1997年にデビューして以来、様々なドラマ・映画をはじめとした映像作品や、舞台などで幅広く活躍する梅宮万紗子さん。

そんな彼女のデビュー25周年にして初の主演映画となる『リ、ライト』が、 9月17日(土)から川越スカラ座、23日(祝)から池袋シネマロサにて劇場公開されることが決定しました。

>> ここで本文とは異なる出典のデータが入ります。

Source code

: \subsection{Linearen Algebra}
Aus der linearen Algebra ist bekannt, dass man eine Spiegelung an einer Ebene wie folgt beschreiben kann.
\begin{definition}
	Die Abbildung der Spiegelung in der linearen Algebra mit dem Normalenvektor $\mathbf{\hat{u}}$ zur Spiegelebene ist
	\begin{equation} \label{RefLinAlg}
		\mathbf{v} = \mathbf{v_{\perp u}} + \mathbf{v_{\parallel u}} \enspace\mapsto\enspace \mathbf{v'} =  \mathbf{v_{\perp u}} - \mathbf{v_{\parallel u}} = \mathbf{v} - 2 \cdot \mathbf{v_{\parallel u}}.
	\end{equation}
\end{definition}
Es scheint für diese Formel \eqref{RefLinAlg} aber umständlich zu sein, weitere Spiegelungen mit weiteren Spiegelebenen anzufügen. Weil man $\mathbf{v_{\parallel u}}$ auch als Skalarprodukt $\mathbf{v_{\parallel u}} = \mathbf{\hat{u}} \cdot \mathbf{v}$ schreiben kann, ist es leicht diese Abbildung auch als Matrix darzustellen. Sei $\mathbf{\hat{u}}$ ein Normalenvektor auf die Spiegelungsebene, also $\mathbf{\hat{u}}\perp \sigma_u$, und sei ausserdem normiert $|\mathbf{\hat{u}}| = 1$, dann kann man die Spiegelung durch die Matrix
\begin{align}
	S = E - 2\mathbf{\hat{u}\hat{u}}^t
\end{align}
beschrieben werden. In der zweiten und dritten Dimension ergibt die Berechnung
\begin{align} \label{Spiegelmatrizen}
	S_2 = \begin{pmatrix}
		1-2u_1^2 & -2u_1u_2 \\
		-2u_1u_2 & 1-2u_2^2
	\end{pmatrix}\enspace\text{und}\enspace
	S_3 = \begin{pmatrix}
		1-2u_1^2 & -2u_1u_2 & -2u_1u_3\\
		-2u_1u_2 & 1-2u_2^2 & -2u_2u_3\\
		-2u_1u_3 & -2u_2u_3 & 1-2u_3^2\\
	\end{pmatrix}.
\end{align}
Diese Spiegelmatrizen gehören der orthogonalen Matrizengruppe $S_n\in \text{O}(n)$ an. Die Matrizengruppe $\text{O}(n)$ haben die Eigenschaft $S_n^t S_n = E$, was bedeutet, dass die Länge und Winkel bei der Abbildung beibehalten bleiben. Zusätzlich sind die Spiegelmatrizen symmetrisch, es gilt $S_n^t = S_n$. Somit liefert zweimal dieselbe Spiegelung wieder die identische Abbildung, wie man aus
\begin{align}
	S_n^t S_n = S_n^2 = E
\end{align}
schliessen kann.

本作は、川越を舞台に年老いた一人暮らしの照明技師・野口藤吾が自らの心にあかりを灯すまでを描いた、愛とジャズと感動の物語。洞察力のある安定した演技に定評がある演劇界の名優・大森博史さんを共演に、そして長篇脚本「灯影にて」でサンダンスNHK国際映像作家賞2008のファイナリストに選出され、2019年の「おわりはじまり」で第三回キテミル川越ショートフィルムフェスティバル大賞で大賞を受賞、本作が長編初監督作となる一ノ瀬晶監督を迎えています。

今回は、25年のキャリアにして初めて主演に挑んだ映画『リ、ライト』の公開を間近に迎えた梅宮さんに、映画についてや仕事・プライベートについてなどたっぷりお話いただきました。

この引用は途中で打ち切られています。